*EXERCISE DATA*
-------

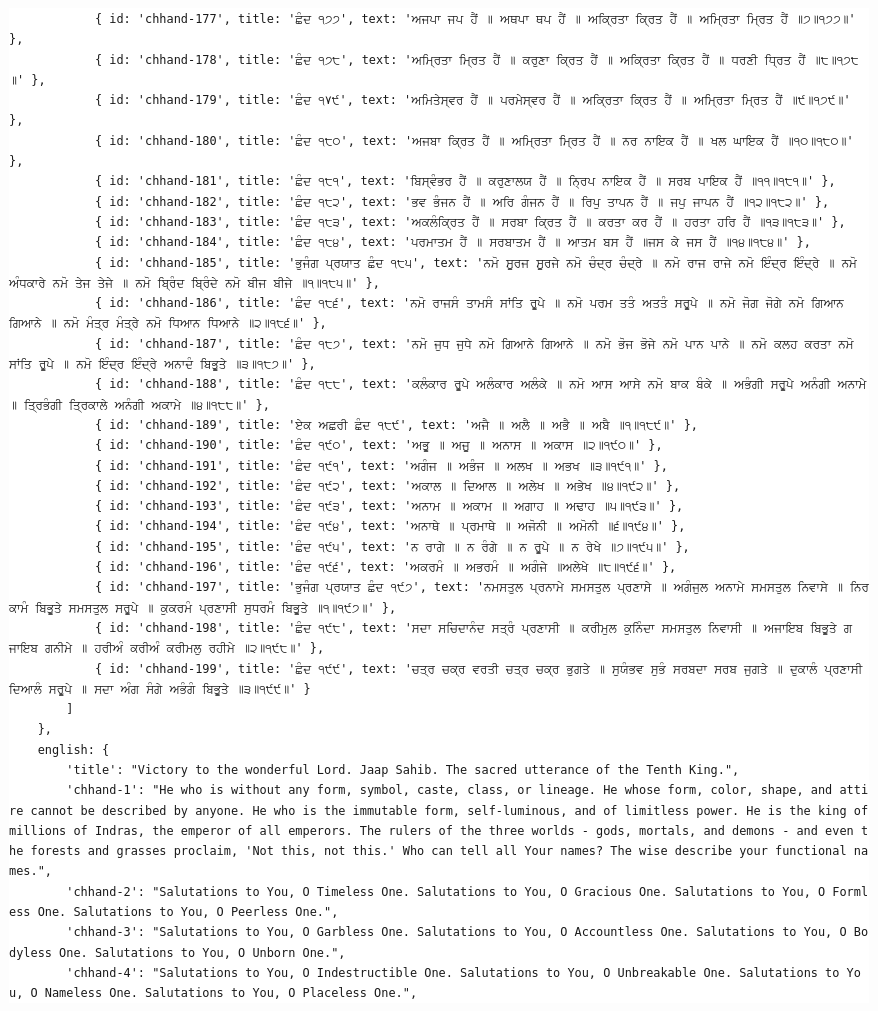                 { id: 'chhand-177', title: 'ਛੰਦ ੧੭੭', text: 'ਅਜਪਾ ਜਪ ਹੈਂ ॥ ਅਥਪਾ ਥਪ ਹੈਂ ॥ ਅਕ੍ਰਿਤਾ ਕ੍ਰਿਤ ਹੈਂ ॥ ਅਮ੍ਰਿਤਾ ਮ੍ਰਿਤ ਹੈਂ ॥੭॥੧੭੭॥' },
                { id: 'chhand-178', title: 'ਛੰਦ ੧੭੮', text: 'ਅਮ੍ਰਿਤਾ ਮ੍ਰਿਤ ਹੈਂ ॥ ਕਰੁਣਾ ਕ੍ਰਿਤ ਹੈਂ ॥ ਅਕ੍ਰਿਤਾ ਕ੍ਰਿਤ ਹੈਂ ॥ ਧਰਣੀ ਧ੍ਰਿਤ ਹੈਂ ॥੮॥੧੭੮॥' },
                { id: 'chhand-179', title: 'ਛੰਦ ੧٧੯', text: 'ਅਮਿਤੇਸ੍ਵਰ ਹੈਂ ॥ ਪਰਮੇਸ੍ਵਰ ਹੈਂ ॥ ਅਕ੍ਰਿਤਾ ਕ੍ਰਿਤ ਹੈਂ ॥ ਅਮ੍ਰਿਤਾ ਮ੍ਰਿਤ ਹੈਂ ॥੯॥੧੭੯॥' },
                { id: 'chhand-180', title: 'ਛੰਦ ੧੮੦', text: 'ਅਜਬਾ ਕ੍ਰਿਤ ਹੈਂ ॥ ਅਮ੍ਰਿਤਾ ਮ੍ਰਿਤ ਹੈਂ ॥ ਨਰ ਨਾਇਕ ਹੈਂ ॥ ਖਲ ਘਾਇਕ ਹੈਂ ॥੧੦॥੧੮੦॥' },
                { id: 'chhand-181', title: 'ਛੰਦ ੧੮੧', text: 'ਬਿਸ੍ਵੰਭਰ ਹੈਂ ॥ ਕਰੁਣਾਲਯ ਹੈਂ ॥ ਨ੍ਰਿਪ ਨਾਇਕ ਹੈਂ ॥ ਸਰਬ ਪਾਇਕ ਹੈਂ ॥੧੧॥੧੮੧॥' },
                { id: 'chhand-182', title: 'ਛੰਦ ੧੮੨', text: 'ਭਵ ਭੰਜਨ ਹੈਂ ॥ ਅਰਿ ਗੰਜਨ ਹੈਂ ॥ ਰਿਪੁ ਤਾਪਨ ਹੈਂ ॥ ਜਪੁ ਜਾਪਨ ਹੈਂ ॥੧੨॥੧੮੨॥' },
                { id: 'chhand-183', title: 'ਛੰਦ ੧੮੩', text: 'ਅਕਲੰਕ੍ਰਿਤ ਹੈਂ ॥ ਸਰਬਾ ਕ੍ਰਿਤ ਹੈਂ ॥ ਕਰਤਾ ਕਰ ਹੈਂ ॥ ਹਰਤਾ ਹਰਿ ਹੈਂ ॥੧੩॥੧੮੩॥' },
                { id: 'chhand-184', title: 'ਛੰਦ ੧੮੪', text: 'ਪਰਮਾਤਮ ਹੈਂ ॥ ਸਰਬਾਤਮ ਹੈਂ ॥ ਆਤਮ ਬਸ ਹੈਂ ॥ਜਸ ਕੇ ਜਸ ਹੈਂ ॥੧੪॥੧੮੪॥' },
                { id: 'chhand-185', title: 'ਭੁਜੰਗ ਪ੍ਰਯਾਤ ਛੰਦ ੧੮੫', text: 'ਨਮੋ ਸੂਰਜ ਸੂਰਜੇ ਨਮੋ ਚੰਦ੍ਰ ਚੰਦ੍ਰੇ ॥ ਨਮੋ ਰਾਜ ਰਾਜੇ ਨਮੋ ਇੰਦ੍ਰ ਇੰਦ੍ਰੇ ॥ ਨਮੋ ਅੰਧਕਾਰੇ ਨਮੋ ਤੇਜ ਤੇਜੇ ॥ ਨਮੋ ਬ੍ਰਿੰਦ ਬ੍ਰਿੰਦੇ ਨਮੋ ਬੀਜ ਬੀਜੇ ॥੧॥੧੮੫॥' },
                { id: 'chhand-186', title: 'ਛੰਦ ੧੮੬', text: 'ਨਮੋ ਰਾਜਸੰ ਤਾਮਸੰ ਸਾਂਤਿ ਰੂਪੇ ॥ ਨਮੋ ਪਰਮ ਤਤੰ ਅਤਤੰ ਸਰੂਪੇ ॥ ਨਮੋ ਜੋਗ ਜੋਗੇ ਨਮੋ ਗਿਆਨ ਗਿਆਨੇ ॥ ਨਮੋ ਮੰਤ੍ਰ ਮੰਤ੍ਰੇ ਨਮੋ ਧਿਆਨ ਧਿਆਨੇ ॥੨॥੧੮੬॥' },
                { id: 'chhand-187', title: 'ਛੰਦ ੧੮੭', text: 'ਨਮੋ ਜੁਧ ਜੁਧੇ ਨਮੋ ਗਿਆਨੇ ਗਿਆਨੇ ॥ ਨਮੋ ਭੋਜ ਭੋਜੇ ਨਮੋ ਪਾਨ ਪਾਨੇ ॥ ਨਮੋ ਕਲਹ ਕਰਤਾ ਨਮੋ ਸਾਂਤਿ ਰੂਪੇ ॥ ਨਮੋ ਇੰਦ੍ਰ ਇੰਦ੍ਰੇ ਅਨਾਦੰ ਬਿਭੂਤੇ ॥੩॥੧੮੭॥' },
                { id: 'chhand-188', title: 'ਛੰਦ ੧੮੮', text: 'ਕਲੰਕਾਰ ਰੂਪੇ ਅਲੰਕਾਰ ਅਲੰਕੇ ॥ ਨਮੋ ਆਸ ਆਸੇ ਨਮੋ ਬਾਕ ਬੰਕੇ ॥ ਅਭੰਗੀ ਸਰੂਪੇ ਅਨੰਗੀ ਅਨਾਮੇ ॥ ਤ੍ਰਿਭੰਗੀ ਤ੍ਰਿਕਾਲੇ ਅਨੰਗੀ ਅਕਾਮੇ ॥੪॥੧੮੮॥' },
                { id: 'chhand-189', title: 'ਏਕ ਅਛਰੀ ਛੰਦ ੧੮੯', text: 'ਅਜੈ ॥ ਅਲੈ ॥ ਅਭੈ ॥ ਅਬੈ ॥੧॥੧੮੯॥' },
                { id: 'chhand-190', title: 'ਛੰਦ ੧੯੦', text: 'ਅਭੂ ॥ ਅਜੂ ॥ ਅਨਾਸ ॥ ਅਕਾਸ ॥੨॥੧੯੦॥' },
                { id: 'chhand-191', title: 'ਛੰਦ ੧੯੧', text: 'ਅਗੰਜ ॥ ਅਭੰਜ ॥ ਅਲਖ ॥ ਅਭਖ ॥੩॥੧੯੧॥' },
                { id: 'chhand-192', title: 'ਛੰਦ ੧੯੨', text: 'ਅਕਾਲ ॥ ਦਿਆਲ ॥ ਅਲੇਖ ॥ ਅਭੇਖ ॥੪॥੧੯੨॥' },
                { id: 'chhand-193', title: 'ਛੰਦ ੧੯੩', text: 'ਅਨਾਮ ॥ ਅਕਾਮ ॥ ਅਗਾਹ ॥ ਅਢਾਹ ॥੫॥੧੯੩॥' },
                { id: 'chhand-194', title: 'ਛੰਦ ੧੯੪', text: 'ਅਨਾਥੇ ॥ ਪ੍ਰਮਾਥੇ ॥ ਅਜੋਨੀ ॥ ਅਮੋਨੀ ॥੬॥੧੯੪॥' },
                { id: 'chhand-195', title: 'ਛੰਦ ੧੯੫', text: 'ਨ ਰਾਗੇ ॥ ਨ ਰੰਗੇ ॥ ਨ ਰੂਪੇ ॥ ਨ ਰੇਖੇ ॥੭॥੧੯੫॥' },
                { id: 'chhand-196', title: 'ਛੰਦ ੧੯੬', text: 'ਅਕਰਮੰ ॥ ਅਭਰਮੰ ॥ ਅਗੰਜੇ ॥ਅਲੇਖੇ ॥੮॥੧੯੬॥' },
                { id: 'chhand-197', title: 'ਭੁਜੰਗ ਪ੍ਰਯਾਤ ਛੰਦ ੧੯੭', text: 'ਨਮਸਤੁਲ ਪ੍ਰਨਾਮੇ ਸਮਸਤੁਲ ਪ੍ਰਣਾਸੇ ॥ ਅਗੰਜੁਲ ਅਨਾਮੇ ਸਮਸਤੁਲ ਨਿਵਾਸੇ ॥ ਨਿਰਕਾਮੰ ਬਿਭੂਤੇ ਸਮਸਤੁਲ ਸਰੂਪੇ ॥ ਕੁਕਰਮੰ ਪ੍ਰਣਾਸੀ ਸੁਧਰਮੰ ਬਿਭੂਤੇ ॥੧॥੧੯੭॥' },
                { id: 'chhand-198', title: 'ਛੰਦ ੧੯੮', text: 'ਸਦਾ ਸਚਿਦਾਨੰਦ ਸਤ੍ਰੰ ਪ੍ਰਣਾਸੀ ॥ ਕਰੀਮੁਲ ਕੁਨਿੰਦਾ ਸਮਸਤੁਲ ਨਿਵਾਸੀ ॥ ਅਜਾਇਬ ਬਿਭੂਤੇ ਗਜਾਇਬ ਗਨੀਮੇ ॥ ਹਰੀਅੰ ਕਰੀਅੰ ਕਰੀਮਲੁ ਰਹੀਮੇ ॥੨॥੧੯੮॥' },
                { id: 'chhand-199', title: 'ਛੰਦ ੧੯੯', text: 'ਚਤ੍ਰ ਚਕ੍ਰ ਵਰਤੀ ਚਤ੍ਰ ਚਕ੍ਰ ਭੁਗਤੇ ॥ ਸੁਯੰਭਵ ਸੁਭੰ ਸਰਬਦਾ ਸਰਬ ਜੁਗਤੇ ॥ ਦੁਕਾਲੰ ਪ੍ਰਣਾਸੀ ਦਿਆਲੰ ਸਰੂਪੇ ॥ ਸਦਾ ਅੰਗ ਸੰਗੇ ਅਭੰਗੰ ਬਿਭੂਤੇ ॥੩॥੧੯੯॥' }
            ]
        },
        english: {
            'title': "Victory to the wonderful Lord. Jaap Sahib. The sacred utterance of the Tenth King.",
            'chhand-1': "He who is without any form, symbol, caste, class, or lineage. He whose form, color, shape, and attire cannot be described by anyone. He who is the immutable form, self-luminous, and of limitless power. He is the king of millions of Indras, the emperor of all emperors. The rulers of the three worlds - gods, mortals, and demons - and even the forests and grasses proclaim, 'Not this, not this.' Who can tell all Your names? The wise describe your functional names.",
            'chhand-2': "Salutations to You, O Timeless One. Salutations to You, O Gracious One. Salutations to You, O Formless One. Salutations to You, O Peerless One.",
            'chhand-3': "Salutations to You, O Garbless One. Salutations to You, O Accountless One. Salutations to You, O Bodyless One. Salutations to You, O Unborn One.",
            'chhand-4': "Salutations to You, O Indestructible One. Salutations to You, O Unbreakable One. Salutations to You, O Nameless One. Salutations to You, O Placeless One.",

-------

*ASSIGNMENT*
Write out exactly the lines above from the line with "੧੮੫', text: 'ਨਮੋ" through the line with "੧੮੬', text: 'ਨਮੋ", both of them included, and leave out all other lines.

*EXPECTED OUTPUT*
                { id: 'chhand-185', title: 'ਭੁਜੰਗ ਪ੍ਰਯਾਤ ਛੰਦ ੧੮੫', text: 'ਨਮੋ ਸੂਰਜ ਸੂਰਜੇ ਨਮੋ ਚੰਦ੍ਰ ਚੰਦ੍ਰੇ ॥ ਨਮੋ ਰਾਜ ਰਾਜੇ ਨਮੋ ਇੰਦ੍ਰ ਇੰਦ੍ਰੇ ॥ ਨਮੋ ਅੰਧਕਾਰੇ ਨਮੋ ਤੇਜ ਤੇਜੇ ॥ ਨਮੋ ਬ੍ਰਿੰਦ ਬ੍ਰਿੰਦੇ ਨਮੋ ਬੀਜ ਬੀਜੇ ॥੧॥੧੮੫॥' },
                { id: 'chhand-186', title: 'ਛੰਦ ੧੮੬', text: 'ਨਮੋ ਰਾਜਸੰ ਤਾਮਸੰ ਸਾਂਤਿ ਰੂਪੇ ॥ ਨਮੋ ਪਰਮ ਤਤੰ ਅਤਤੰ ਸਰੂਪੇ ॥ ਨਮੋ ਜੋਗ ਜੋਗੇ ਨਮੋ ਗਿਆਨ ਗਿਆਨੇ ॥ ਨਮੋ ਮੰਤ੍ਰ ਮੰਤ੍ਰੇ ਨਮੋ ਧਿਆਨ ਧਿਆਨੇ ॥੨॥੧੮੬॥' },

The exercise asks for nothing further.